Tutu und Spitzenschuhe sind passé, es wird barfuß mit wunderbaren, ständig sich wandelnden Kostümen (Thomas Alfred Bradley) performt. Gat ist bestrebt, einen „dezentralen Prozess zu schaffen, der es jedem Tänzer und jeder Tänzerin erlaubt, ihre/seine Identität und Individualität zu bewahren“, wie es die Leiterin der Tanzsparte Roma Janus formuliert hat
Gat hat ausschließlich Musik von Tears for Fears verwendet, der kultigen Synthiepop- und Pop-Rock-Band aus England, 1981 gegründet. Er hat Songs ausgesucht wie den Titelsong „Sowing the Seeds of Love“ und den Hit „Shour“. Klare, pulsgebende Percussion mischt sich in den Kompositionen mit filigranen Synthieklängen und Roland Orzabals faszinierender Stimme.
Genial ist die herrlich laute Wiedergabe der Originalsongs mit perfektem, raumfüllenden Sound – die Band hätte ihre Freude daran! Zum Gesamtkunstwerk wird „Lovetrain 2.0“ durch eine fulminante Bühnen- und Lichtregie, welche Gat zusammen mit Guillaume Février kreiert hat.
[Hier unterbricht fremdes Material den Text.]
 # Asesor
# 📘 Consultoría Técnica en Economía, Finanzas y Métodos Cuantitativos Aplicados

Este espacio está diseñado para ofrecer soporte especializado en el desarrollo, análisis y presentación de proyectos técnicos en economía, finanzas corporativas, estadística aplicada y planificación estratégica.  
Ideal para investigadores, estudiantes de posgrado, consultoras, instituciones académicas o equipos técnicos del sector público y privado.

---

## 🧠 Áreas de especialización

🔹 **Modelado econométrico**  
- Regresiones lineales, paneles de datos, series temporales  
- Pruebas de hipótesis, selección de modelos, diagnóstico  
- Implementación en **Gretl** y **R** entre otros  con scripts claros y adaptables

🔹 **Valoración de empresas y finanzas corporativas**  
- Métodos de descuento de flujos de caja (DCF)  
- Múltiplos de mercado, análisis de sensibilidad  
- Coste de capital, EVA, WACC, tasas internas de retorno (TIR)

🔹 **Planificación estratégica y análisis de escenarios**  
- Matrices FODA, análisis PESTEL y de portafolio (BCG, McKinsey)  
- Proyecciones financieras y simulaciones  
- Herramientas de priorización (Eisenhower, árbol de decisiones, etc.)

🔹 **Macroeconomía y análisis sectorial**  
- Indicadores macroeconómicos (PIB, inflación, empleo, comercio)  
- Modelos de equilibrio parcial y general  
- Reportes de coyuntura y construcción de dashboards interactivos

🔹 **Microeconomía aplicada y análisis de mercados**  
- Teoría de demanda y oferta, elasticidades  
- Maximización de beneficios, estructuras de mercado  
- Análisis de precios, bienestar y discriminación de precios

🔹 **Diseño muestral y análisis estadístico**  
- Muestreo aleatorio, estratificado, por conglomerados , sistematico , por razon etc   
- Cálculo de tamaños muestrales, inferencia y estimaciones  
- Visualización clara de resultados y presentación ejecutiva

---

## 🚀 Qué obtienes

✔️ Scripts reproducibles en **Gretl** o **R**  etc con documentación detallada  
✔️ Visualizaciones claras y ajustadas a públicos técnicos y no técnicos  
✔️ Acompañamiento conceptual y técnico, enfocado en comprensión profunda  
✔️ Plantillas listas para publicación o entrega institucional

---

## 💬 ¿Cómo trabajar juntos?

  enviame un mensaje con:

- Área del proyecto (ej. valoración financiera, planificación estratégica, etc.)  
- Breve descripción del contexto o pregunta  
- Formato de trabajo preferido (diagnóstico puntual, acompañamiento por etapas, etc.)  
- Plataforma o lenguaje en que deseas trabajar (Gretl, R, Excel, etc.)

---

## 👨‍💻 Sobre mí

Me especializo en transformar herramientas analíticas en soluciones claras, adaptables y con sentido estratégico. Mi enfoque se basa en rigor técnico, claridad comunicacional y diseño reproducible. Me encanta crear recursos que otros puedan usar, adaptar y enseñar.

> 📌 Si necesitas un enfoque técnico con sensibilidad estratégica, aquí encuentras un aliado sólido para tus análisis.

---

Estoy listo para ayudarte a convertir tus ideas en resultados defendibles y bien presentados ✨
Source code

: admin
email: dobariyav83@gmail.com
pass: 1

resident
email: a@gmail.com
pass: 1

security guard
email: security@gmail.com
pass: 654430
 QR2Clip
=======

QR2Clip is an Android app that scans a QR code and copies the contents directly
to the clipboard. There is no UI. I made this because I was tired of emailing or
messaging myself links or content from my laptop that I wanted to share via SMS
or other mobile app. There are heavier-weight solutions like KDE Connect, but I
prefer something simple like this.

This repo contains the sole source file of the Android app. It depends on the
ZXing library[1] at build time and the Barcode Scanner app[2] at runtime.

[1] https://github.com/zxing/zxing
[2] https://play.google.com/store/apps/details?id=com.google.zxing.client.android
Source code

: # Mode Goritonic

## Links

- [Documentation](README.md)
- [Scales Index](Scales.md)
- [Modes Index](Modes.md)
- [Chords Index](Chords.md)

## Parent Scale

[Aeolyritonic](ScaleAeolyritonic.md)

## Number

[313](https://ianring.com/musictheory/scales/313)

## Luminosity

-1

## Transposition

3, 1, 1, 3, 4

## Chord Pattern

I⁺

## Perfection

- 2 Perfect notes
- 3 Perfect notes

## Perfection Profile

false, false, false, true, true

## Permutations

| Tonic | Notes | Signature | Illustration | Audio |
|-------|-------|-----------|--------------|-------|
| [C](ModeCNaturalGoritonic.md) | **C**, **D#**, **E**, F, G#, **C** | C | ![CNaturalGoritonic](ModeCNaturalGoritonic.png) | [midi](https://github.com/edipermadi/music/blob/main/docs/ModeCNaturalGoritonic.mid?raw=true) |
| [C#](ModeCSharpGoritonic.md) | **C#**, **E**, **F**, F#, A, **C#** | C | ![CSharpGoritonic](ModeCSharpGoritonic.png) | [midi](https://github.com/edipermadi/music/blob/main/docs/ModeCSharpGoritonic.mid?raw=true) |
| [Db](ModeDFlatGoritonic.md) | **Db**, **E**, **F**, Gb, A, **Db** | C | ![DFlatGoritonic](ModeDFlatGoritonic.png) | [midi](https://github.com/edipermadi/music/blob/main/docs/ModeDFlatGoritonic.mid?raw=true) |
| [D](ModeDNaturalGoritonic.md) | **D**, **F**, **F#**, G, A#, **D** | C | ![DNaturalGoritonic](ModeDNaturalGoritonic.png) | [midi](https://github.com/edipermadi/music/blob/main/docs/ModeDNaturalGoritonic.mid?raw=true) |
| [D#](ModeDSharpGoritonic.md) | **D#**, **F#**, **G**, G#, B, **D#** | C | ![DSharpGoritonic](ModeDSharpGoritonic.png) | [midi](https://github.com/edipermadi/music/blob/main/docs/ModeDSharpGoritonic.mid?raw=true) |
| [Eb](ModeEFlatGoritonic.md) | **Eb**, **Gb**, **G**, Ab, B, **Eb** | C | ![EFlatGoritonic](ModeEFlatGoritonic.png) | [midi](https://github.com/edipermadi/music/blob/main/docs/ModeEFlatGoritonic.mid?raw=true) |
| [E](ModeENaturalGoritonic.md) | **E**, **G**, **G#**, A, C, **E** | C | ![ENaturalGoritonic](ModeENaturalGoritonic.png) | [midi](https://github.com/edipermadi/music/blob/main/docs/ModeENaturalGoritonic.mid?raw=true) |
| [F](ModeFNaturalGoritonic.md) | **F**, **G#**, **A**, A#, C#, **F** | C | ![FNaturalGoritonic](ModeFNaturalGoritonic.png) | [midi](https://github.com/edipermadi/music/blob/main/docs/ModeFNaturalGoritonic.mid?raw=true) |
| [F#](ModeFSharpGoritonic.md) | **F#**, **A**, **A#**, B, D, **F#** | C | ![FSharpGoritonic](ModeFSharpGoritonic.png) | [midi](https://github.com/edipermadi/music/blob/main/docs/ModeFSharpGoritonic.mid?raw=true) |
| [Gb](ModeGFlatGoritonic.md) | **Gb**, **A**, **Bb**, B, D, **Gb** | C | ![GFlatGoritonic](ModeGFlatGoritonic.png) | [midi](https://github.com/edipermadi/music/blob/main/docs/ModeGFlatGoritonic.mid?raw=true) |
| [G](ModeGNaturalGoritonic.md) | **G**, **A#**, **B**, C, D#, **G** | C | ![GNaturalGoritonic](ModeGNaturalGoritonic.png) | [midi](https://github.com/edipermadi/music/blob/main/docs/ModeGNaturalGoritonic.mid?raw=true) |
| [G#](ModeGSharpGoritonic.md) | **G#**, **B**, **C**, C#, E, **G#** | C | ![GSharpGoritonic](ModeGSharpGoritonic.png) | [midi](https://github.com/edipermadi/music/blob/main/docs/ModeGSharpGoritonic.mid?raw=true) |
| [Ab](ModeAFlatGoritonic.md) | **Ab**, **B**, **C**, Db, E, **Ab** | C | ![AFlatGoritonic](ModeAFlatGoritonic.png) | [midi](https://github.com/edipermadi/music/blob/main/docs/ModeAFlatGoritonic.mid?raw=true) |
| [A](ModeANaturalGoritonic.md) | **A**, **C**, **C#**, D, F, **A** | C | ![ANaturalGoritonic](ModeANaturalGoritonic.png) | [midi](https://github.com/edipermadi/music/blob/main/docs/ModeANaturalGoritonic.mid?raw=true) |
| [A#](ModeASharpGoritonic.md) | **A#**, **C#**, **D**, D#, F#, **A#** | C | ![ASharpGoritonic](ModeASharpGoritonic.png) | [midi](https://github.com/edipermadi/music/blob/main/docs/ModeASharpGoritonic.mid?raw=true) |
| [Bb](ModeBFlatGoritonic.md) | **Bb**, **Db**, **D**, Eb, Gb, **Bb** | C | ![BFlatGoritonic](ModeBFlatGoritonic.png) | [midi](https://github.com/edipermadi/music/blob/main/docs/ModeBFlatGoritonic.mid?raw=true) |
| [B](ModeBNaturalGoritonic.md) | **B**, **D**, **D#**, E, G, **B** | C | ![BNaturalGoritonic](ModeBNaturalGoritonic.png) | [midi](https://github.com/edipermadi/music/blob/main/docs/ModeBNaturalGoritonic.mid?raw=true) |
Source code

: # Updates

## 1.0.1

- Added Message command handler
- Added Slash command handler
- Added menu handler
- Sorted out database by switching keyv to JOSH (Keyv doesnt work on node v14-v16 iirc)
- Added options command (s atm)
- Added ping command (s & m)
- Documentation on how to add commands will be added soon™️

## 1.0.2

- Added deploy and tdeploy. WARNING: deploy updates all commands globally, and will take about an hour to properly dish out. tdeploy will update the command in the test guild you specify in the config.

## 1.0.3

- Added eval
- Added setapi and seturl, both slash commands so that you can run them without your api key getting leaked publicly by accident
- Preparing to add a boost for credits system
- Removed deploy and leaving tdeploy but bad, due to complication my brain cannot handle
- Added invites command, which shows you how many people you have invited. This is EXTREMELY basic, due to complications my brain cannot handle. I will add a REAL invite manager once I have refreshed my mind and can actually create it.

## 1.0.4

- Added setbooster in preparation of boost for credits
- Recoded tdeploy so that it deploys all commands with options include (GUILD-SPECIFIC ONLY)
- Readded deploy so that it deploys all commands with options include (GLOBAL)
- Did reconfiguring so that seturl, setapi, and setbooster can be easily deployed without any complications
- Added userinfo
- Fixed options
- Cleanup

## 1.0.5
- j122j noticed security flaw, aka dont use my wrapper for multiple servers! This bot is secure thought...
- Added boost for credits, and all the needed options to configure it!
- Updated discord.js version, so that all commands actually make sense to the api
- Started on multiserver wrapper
Gleich sich bewegender Renaissancebilder wechseln Helligkeit und fantasiefördernde Dunkelheit, der Bühnenrauch wird zum romantischen Wolkenbild. Die 16 Tänzerinnen und Tänzer beeindrucken in groß angelegten Ensembles wie in intimen emotionalen Soli. Gat lässt Raum für individuelle Interpretationen mit nötiger Freiheit und persönlicher Kreativität. Jedes Mitglied ist ein Künstler und kann dies in verschiedenartigen Soli wunderbar demonstrieren. Synchrone Ensemblebewegungen beeindrucken durch unglaubliche Präzision, die durch die Kostüme und Licht noch verstärkt werden.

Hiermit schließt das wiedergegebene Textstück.